PROMPT | List every line below containing "types".

INFORMATION SUPPLIED |
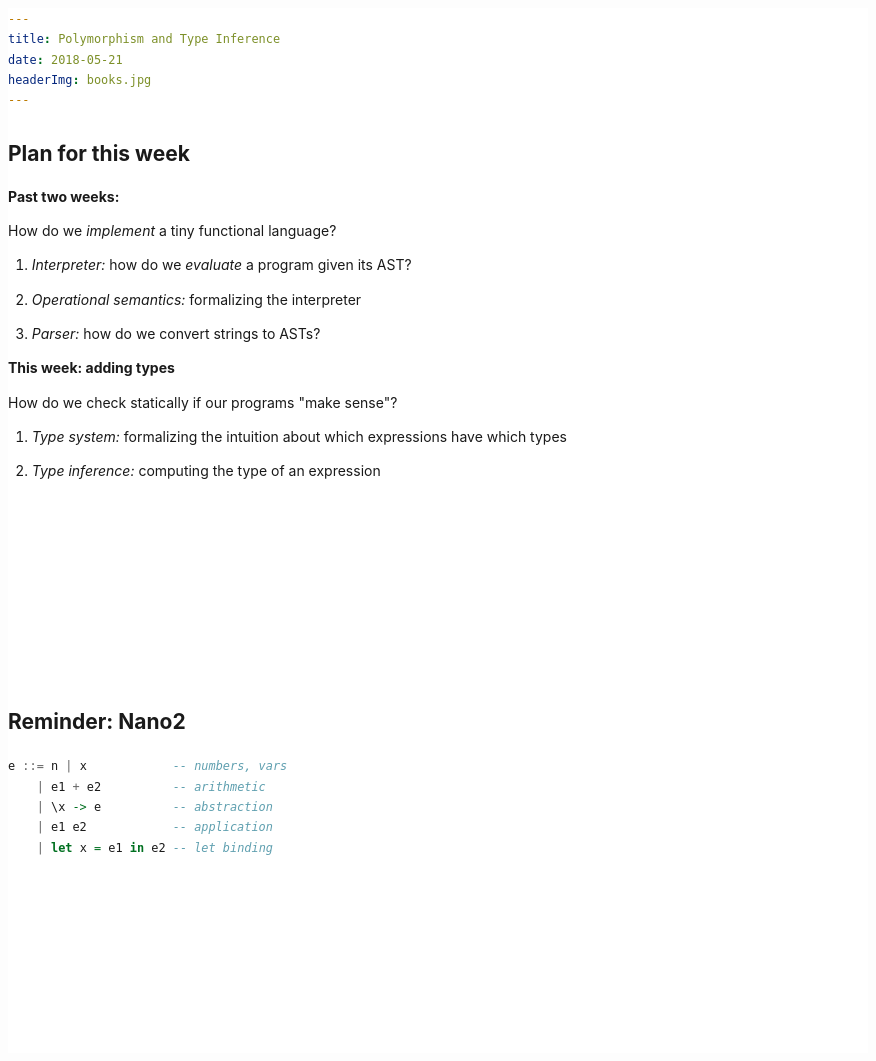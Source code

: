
 ```yaml
---
title: Polymorphism and Type Inference
date: 2018-05-21
headerImg: books.jpg
---
```


## Plan for this week


**Past two weeks:**

How do we *implement* a tiny functional language?

  1. *Interpreter:* how do we *evaluate* a program given its AST?
  
  2. *Operational semantics:* formalizing the interpreter
  
  3. *Parser:* how do we convert strings to ASTs?

**This week: adding types**

How do we check statically if our programs "make sense"?

  1. *Type system:* formalizing the intuition about which expressions have which types
  
  2. *Type inference:* computing the type of an expression 
  
<br>
<br>
<br>
<br>
<br>
<br>
<br>
<br>
<br>

## Reminder: Nano2

```haskell
e ::= n | x            -- numbers, vars
    | e1 + e2          -- arithmetic
    | \x -> e          -- abstraction
    | e1 e2            -- application
    | let x = e1 in e2 -- let binding
```

<br>
<br>
<br>
<br>
<br>
<br>
<br>
<br>
<br>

RESULT BELOW |
**This week: adding types**
  1. *Type system:* formalizing the intuition about which expressions have which types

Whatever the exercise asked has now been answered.